RECORDS PROVIDED ▸
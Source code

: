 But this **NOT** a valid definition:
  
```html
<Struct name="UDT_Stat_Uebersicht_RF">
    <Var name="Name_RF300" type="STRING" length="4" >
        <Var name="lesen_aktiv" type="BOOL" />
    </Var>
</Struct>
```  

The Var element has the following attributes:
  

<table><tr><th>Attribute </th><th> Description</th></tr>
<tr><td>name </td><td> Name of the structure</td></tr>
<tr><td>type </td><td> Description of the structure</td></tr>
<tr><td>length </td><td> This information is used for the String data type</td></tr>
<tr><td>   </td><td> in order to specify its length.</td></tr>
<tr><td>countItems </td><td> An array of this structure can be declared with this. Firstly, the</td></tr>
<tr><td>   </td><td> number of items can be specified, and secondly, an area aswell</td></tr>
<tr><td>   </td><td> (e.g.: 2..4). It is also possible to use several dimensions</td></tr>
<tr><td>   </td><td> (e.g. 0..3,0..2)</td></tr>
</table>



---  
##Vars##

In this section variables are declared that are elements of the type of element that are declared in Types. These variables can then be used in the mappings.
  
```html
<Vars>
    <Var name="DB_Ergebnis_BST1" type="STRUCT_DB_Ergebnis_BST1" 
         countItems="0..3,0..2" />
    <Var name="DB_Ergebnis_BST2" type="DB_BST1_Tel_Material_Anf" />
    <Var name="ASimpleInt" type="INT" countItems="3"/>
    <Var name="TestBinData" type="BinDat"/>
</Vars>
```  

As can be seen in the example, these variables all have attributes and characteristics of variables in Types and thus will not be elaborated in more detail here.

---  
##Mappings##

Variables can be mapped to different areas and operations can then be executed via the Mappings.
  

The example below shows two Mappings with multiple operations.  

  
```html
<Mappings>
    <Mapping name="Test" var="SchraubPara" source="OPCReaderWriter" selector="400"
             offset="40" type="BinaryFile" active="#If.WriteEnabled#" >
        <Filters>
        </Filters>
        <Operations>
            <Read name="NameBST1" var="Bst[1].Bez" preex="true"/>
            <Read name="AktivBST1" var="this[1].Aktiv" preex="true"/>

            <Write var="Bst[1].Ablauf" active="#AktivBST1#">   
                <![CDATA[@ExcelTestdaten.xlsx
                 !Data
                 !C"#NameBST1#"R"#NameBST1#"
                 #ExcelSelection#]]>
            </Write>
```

WORK INSTRUCTION ▸ Copy out each line of the listing that contains the word "declared".

WRITTEN SOLUTION ▸
<tr><td>countItems </td><td> An array of this structure can be declared with this. Firstly, the</td></tr>
In this section variables are declared that are elements of the type of element that are declared in Types. These variables can then be used in the mappings.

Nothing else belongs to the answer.